Contractures: Scar tissue may form immediately after a fire accident; the joints can no longer perform properly due to contracting skins. To prevent contractures of shortened muscles, which can lead to deformities, patients should perform an excruciating exercise treatment which involves physical exercises on the affected joints. When done repeatedly, more serious complications can be prevented. However, if contractures do occur, they should be removed surgically.

Inability to sweat: On second and third-degree burns, sweat glands are destroyed or badly damaged. Unfortunately, unlike outer skin and tissue, we can’t regenerate sweat glands. Sweating is needed to regulate body temperature, which may cause patients to feel discomfort in humid, cold and hot environments. Sweating problem can also make physical exercises more difficult to do.

Skin problems: Due to the absence of sweat- and oil-producing glands after a burn injury, the skin can be very dry. Additionally skin that covers old burn wounds tends to be more vulnerable and weaker than normal skins. Without adequate precautions, injuries and infection can happen more easily on scarred areas.

Effects of Burn Injuries on Emotional Health

Severe burn injuries may happen in a transportation accident, chemical explosions or burned buildings. Among the resulting mental problems is PTSD or post-traumatic stress disorder, a severe anxiety syndrome that is characterized by constant re-experience of the traumatic event. People with this problem may heal very slowly, both emotionally and physically. PTSD may happen immediately after the incident or months later. These are symptoms of PTSD related to burn injuries:

Obsessively recalling the incident repeatedly, so much that it intrudes family members and others.

Fearful of fire.

Experiencing nightmares about the incident.
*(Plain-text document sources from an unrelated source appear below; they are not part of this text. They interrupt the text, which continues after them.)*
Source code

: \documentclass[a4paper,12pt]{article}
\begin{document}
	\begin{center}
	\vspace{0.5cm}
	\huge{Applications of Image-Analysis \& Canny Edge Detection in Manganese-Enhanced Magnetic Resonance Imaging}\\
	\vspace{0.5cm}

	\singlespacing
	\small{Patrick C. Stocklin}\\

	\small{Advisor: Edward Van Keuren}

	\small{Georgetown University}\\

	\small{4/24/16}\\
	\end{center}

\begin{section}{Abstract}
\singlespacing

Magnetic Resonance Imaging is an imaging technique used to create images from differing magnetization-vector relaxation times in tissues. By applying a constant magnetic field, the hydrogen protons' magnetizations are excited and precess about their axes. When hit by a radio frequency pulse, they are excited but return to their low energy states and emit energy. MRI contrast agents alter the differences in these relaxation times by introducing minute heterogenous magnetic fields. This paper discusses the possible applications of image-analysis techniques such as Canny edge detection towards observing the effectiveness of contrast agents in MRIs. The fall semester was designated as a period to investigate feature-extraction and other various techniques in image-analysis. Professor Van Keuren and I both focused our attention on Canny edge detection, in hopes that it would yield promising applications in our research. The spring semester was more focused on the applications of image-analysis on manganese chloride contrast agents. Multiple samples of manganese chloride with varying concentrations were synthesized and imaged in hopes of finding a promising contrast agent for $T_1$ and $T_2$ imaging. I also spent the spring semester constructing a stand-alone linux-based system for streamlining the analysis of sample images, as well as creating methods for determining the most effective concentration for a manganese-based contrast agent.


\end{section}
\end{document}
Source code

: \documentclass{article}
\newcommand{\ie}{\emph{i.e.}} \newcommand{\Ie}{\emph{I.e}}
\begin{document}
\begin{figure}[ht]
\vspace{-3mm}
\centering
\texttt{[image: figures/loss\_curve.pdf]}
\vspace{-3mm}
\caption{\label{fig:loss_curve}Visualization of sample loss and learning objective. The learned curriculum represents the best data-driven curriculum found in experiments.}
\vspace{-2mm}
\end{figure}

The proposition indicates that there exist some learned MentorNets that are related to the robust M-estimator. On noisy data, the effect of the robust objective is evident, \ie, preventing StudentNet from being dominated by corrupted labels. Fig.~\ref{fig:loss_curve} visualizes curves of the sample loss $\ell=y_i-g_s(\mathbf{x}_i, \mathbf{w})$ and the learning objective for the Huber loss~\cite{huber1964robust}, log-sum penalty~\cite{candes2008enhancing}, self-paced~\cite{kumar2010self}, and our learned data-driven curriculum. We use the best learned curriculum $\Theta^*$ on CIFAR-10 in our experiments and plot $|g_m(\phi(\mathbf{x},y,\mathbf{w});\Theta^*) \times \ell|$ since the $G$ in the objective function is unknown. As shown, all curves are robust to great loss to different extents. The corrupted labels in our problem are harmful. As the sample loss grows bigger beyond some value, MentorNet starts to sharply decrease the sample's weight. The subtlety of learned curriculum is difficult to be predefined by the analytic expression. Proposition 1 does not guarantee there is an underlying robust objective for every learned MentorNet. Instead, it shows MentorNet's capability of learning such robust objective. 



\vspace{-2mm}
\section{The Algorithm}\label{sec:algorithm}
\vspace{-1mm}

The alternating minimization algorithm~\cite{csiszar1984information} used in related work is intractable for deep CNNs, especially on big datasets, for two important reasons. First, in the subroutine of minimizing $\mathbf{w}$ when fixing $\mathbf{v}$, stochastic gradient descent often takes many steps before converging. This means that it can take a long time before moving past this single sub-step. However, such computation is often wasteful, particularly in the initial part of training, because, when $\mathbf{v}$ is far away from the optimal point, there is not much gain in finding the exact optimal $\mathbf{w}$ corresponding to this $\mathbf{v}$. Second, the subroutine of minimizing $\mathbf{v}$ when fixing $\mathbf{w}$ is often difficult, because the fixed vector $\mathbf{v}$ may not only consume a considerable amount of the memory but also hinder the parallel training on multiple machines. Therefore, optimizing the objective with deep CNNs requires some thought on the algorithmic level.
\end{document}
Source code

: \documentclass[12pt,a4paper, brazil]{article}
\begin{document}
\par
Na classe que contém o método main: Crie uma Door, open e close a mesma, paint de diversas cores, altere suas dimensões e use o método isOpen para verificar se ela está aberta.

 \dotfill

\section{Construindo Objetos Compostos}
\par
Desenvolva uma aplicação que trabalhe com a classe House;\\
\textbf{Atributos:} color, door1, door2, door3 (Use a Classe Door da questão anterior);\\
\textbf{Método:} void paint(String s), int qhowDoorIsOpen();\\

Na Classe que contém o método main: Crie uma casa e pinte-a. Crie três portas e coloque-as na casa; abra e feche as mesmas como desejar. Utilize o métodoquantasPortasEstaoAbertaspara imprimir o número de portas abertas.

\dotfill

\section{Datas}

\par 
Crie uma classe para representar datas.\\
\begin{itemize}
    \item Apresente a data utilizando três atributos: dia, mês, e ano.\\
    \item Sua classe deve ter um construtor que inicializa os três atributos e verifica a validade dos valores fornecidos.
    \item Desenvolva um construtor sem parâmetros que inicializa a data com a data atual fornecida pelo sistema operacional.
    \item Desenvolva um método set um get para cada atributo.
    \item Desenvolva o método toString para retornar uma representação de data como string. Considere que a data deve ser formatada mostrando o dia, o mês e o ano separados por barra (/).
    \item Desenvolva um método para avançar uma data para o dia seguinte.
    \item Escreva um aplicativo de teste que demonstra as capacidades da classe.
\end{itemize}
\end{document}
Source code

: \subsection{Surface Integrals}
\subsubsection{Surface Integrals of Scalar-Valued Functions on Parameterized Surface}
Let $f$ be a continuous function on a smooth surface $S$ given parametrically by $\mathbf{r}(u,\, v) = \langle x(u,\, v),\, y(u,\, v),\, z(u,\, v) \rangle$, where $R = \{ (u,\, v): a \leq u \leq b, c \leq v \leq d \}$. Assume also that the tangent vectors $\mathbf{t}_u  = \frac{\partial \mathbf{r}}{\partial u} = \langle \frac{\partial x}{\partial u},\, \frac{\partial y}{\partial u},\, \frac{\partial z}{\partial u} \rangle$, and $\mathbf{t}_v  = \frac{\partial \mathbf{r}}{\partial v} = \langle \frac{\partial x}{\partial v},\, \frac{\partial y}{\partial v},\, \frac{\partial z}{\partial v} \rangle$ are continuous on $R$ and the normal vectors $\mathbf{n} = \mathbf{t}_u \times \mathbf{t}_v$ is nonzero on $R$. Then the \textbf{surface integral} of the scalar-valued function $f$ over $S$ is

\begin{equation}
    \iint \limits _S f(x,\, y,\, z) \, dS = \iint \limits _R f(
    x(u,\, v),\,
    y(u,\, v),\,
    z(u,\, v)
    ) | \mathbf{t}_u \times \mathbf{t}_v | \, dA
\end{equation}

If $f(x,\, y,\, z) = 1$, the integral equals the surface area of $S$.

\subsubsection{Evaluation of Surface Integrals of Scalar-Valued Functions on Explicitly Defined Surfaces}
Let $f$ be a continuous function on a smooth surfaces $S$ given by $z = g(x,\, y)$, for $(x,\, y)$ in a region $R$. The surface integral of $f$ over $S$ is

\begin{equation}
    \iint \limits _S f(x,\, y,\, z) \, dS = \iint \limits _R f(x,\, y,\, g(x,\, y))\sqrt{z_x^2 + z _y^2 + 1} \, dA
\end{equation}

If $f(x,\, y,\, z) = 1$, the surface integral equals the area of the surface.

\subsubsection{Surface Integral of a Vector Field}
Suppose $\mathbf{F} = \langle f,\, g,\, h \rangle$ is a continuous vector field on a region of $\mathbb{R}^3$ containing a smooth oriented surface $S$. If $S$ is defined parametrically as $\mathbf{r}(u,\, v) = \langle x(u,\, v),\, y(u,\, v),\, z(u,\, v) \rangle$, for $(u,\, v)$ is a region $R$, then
Feeling incapacitated emotionally.

Being easily startled, overly alert and hyper-aroused.

Experiencing regular flashbacks.

A victim of burn injury is considered to have chronic PTSD symptoms if the above symptoms last longer than 3 months. One of the unfortunate results of anxiety disorders is reduced quality of life. Additionally experts linked PTSD symptoms to worsening health conditions, which can make them more vulnerable to issues unrelated to burn pains. These are long-term physical effects of PTSD:

Discomforts with no medical basis.

Fibromyalgia or chronic fatigue syndrome.
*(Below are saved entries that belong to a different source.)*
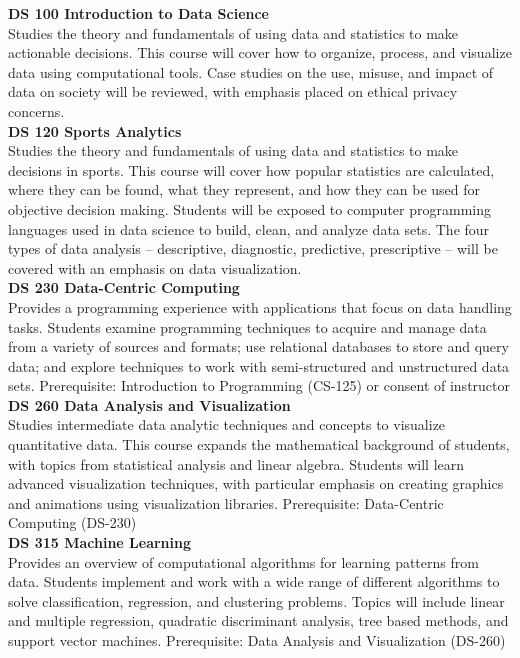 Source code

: \documentclass[
  letterpaper,
]{scrbook}
\begin{document}
\textbf{DS 100 Introduction to Data Science}\\
Studies the theory and fundamentals of using data and statistics to make
actionable decisions. This course will cover how to organize, process,
and visualize data using computational tools. Case studies on the use,
misuse, and impact of data on society will be reviewed, with emphasis
placed on ethical privacy concerns.\\
\textbf{DS 120 Sports Analytics}\\
Studies the theory and fundamentals of using data and statistics to make
decisions in sports. This course will cover how popular statistics are
calculated, where they can be found, what they represent, and how they
can be used for objective decision making. Students will be exposed to
computer programming languages used in data science to build, clean, and
analyze data sets. The four types of data analysis -- descriptive,
diagnostic, predictive, prescriptive -- will be covered with an emphasis
on data visualization.\\
\textbf{DS 230 Data-Centric Computing}\\
Provides a programming experience with applications that focus on data
handling tasks. Students examine programming techniques to acquire and
manage data from a variety of sources and formats; use relational
databases to store and query data; and explore techniques to work with
semi-structured and unstructured data sets. Prerequisite: Introduction
to Programming (CS-125) or consent of instructor\\
\textbf{DS 260 Data Analysis and Visualization}\\
Studies intermediate data analytic techniques and concepts to visualize
quantitative data. This course expands the mathematical background of
students, with topics from statistical analysis and linear algebra.
Students will learn advanced visualization techniques, with particular
emphasis on creating graphics and animations using visualization
libraries. Prerequisite: Data-Centric Computing (DS-230)\\
\textbf{DS 315 Machine Learning}\\
Provides an overview of computational algorithms for learning patterns
from data. Students implement and work with a wide range of different
algorithms to solve classification, regression, and clustering problems.
Topics will include linear and multiple regression, quadratic
discriminant analysis, tree based methods, and support vector machines.
Prerequisite: Data Analysis and Visualization (DS-260)\\
\end{document}
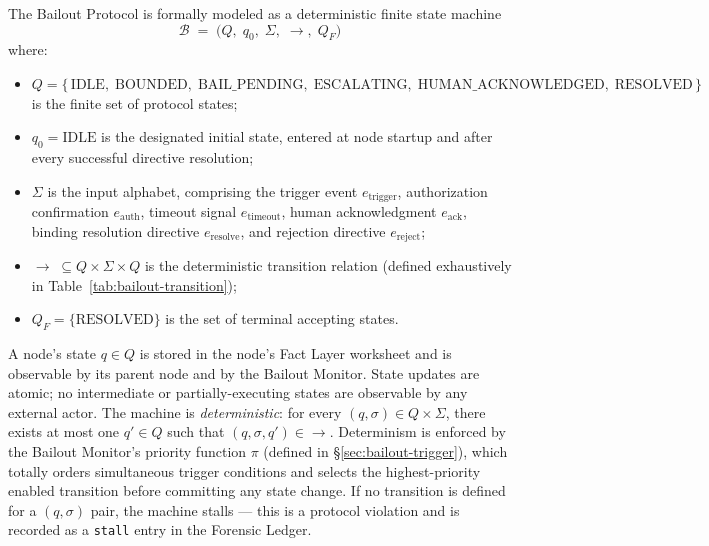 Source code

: The Bailout Protocol is formally modeled as a deterministic finite state machine
\begin{equation}
\mathcal{B} \;=\; \bigl(Q,\; q_0,\; \Sigma,\; \rightarrow,\; Q_F\bigr)
\end{equation}
where:

\begin{itemize}\itemsep0em
\item $Q = \{\,\text{IDLE},\; \text{BOUNDED},\; \text{BAIL\_PENDING},\; \text{ESCALATING},\; \text{HUMAN\_ACKNOWLEDGED},\; \text{RESOLVED}\,\}$ is the finite set of protocol states;
\item $q_0 = \text{IDLE}$ is the designated initial state, entered at node startup and after every successful directive resolution;
\item $\Sigma$ is the input alphabet, comprising the trigger event $e_{\text{trigger}}$, authorization confirmation $e_{\text{auth}}$, timeout signal $e_{\text{timeout}}$, human acknowledgment $e_{\text{ack}}$, binding resolution directive $e_{\text{resolve}}$, and rejection directive $e_{\text{reject}}$;
\item $\rightarrow\;\subseteq Q \times \Sigma \times Q$ is the deterministic transition relation (defined exhaustively in Table~\ref{tab:bailout-transition});
\item $Q_F = \{\text{RESOLVED}\}$ is the set of terminal accepting states.
\end{itemize}

A node's state $q \in Q$ is stored in the node's Fact Layer worksheet and is observable by its parent node and by the Bailout Monitor. State updates are atomic; no intermediate or partially-executing states are observable by any external actor. The machine is \emph{deterministic}: for every $(q, \sigma) \in Q \times \Sigma$, there exists at most one $q' \in Q$ such that $(q, \sigma, q') \in \rightarrow$. Determinism is enforced by the Bailout Monitor's priority function $\pi$ (defined in \S\ref{sec:bailout-trigger}), which totally orders simultaneous trigger conditions and selects the highest-priority enabled transition before committing any state change. If no transition is defined for a $(q, \sigma)$ pair, the machine stalls — this is a protocol violation and is recorded as a \texttt{stall} entry in the Forensic Ledger.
Constipation, diarrhea, irritable bowel syndrome, stomach pain and other digestive problems.

Asthma and breathing problems.

Low back pain and muscle cramps.


Sleep disorders.

Cardiovascular problems.

You should seek professional helps from those who are trained to treat your syndrome. For example, PTSD is more commonly associated with war veterans instead of burn victims, VA has a specialized program to assist former soldiers with this emotional disorder. Just like veterans, burn victims can also benefit from an “exposure therapy”. In this therapy, you’re asked to tell about the traumatic event to other participants. A counselor is present to control your fears and wild thoughts while you’re re-experiencing the event. This therapy is usually accompanied with prescribed medications, such as painkillers and antidepressants.

Seeking Help

There are a number of groups that can help burn victims and their loved ones. They can also patients with post-traumatic emotional disorders:

ABA (American Burn Association): It has a goal to improve quality of care for burn patients. Their therapy includes treating physical burn injuries, training for fire accident prevention, scientific publications and annual meetings.
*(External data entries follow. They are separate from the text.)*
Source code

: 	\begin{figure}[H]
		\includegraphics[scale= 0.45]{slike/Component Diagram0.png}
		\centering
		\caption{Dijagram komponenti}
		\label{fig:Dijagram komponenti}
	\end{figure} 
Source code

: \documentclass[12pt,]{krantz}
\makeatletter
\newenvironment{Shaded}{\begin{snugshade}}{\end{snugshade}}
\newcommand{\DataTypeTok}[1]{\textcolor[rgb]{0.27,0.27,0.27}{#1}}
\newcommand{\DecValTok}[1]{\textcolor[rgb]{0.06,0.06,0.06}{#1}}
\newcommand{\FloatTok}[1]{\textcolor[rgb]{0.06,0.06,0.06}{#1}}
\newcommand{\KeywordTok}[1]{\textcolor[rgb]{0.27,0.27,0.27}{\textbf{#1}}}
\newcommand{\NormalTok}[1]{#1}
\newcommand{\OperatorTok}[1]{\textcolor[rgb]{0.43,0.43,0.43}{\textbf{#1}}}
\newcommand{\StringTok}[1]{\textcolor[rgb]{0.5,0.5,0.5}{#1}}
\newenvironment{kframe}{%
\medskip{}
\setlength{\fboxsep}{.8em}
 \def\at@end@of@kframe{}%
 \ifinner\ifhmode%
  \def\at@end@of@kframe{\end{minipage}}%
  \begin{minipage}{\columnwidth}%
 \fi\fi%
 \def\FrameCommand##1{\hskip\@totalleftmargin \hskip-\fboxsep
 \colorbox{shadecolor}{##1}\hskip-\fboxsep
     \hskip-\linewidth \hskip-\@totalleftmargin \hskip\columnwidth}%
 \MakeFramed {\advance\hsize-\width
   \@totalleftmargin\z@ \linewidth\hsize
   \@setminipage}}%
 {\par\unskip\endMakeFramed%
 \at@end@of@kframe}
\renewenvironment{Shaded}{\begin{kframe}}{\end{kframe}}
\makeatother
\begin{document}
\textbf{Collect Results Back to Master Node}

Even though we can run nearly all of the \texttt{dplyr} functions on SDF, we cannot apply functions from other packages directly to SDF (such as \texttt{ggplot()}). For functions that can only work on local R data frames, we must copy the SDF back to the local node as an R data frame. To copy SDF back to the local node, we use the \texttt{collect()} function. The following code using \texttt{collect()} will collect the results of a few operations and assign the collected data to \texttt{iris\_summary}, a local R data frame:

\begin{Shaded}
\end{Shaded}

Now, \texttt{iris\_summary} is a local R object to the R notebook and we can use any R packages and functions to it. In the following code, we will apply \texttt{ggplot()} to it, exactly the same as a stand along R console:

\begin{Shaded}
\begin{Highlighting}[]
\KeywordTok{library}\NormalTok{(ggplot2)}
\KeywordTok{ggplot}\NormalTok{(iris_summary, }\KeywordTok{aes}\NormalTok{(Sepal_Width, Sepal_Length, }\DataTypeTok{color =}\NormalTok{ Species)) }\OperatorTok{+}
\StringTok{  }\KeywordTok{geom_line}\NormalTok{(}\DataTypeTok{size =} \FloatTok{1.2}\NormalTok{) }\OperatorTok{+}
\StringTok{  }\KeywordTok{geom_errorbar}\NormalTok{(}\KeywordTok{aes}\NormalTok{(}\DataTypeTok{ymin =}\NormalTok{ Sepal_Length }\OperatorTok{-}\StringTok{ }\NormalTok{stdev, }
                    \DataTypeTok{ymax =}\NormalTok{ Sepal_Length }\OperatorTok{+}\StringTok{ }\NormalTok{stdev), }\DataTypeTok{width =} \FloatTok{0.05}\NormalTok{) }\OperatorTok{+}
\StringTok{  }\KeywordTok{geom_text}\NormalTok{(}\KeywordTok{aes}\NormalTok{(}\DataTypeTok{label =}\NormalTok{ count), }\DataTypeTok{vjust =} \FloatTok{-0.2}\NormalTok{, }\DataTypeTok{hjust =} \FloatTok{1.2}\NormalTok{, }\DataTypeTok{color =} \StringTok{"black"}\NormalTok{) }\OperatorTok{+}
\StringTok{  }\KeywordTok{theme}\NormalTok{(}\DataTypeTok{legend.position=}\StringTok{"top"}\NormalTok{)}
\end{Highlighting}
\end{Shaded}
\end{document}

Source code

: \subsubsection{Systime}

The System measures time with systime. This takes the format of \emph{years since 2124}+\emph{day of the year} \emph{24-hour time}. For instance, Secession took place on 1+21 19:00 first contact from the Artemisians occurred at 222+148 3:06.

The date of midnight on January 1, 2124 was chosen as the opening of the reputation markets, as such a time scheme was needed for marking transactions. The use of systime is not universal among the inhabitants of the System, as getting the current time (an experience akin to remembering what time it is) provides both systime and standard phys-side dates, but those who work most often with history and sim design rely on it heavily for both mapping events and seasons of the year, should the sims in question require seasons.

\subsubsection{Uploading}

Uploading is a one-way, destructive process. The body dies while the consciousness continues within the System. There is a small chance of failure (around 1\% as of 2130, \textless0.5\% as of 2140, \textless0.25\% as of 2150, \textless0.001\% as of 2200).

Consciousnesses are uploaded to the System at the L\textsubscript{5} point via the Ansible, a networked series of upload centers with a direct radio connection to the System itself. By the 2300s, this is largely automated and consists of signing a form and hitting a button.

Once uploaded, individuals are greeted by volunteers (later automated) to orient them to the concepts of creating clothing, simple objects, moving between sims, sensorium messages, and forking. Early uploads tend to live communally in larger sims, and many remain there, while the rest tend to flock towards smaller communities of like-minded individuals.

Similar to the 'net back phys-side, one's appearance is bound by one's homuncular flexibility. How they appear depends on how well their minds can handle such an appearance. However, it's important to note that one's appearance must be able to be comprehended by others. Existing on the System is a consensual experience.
Burn Recover Center: It has more than 100 burn recovery hospitals around United States, which mean that you can get a specialized treatment for your burn injuries than on a general hospital.

Phoenix Society for Burn Survivors: The name is inspired from a mythical bird, which is consumed by flame but rises again from its ashes, renewed and flies with a full vigor. The organization has advocacy, education and peer support for burn survivors.

ADAA (Anxiety Disorders Association of America): This organization focuses itself to prevent and treat anxiety disorders.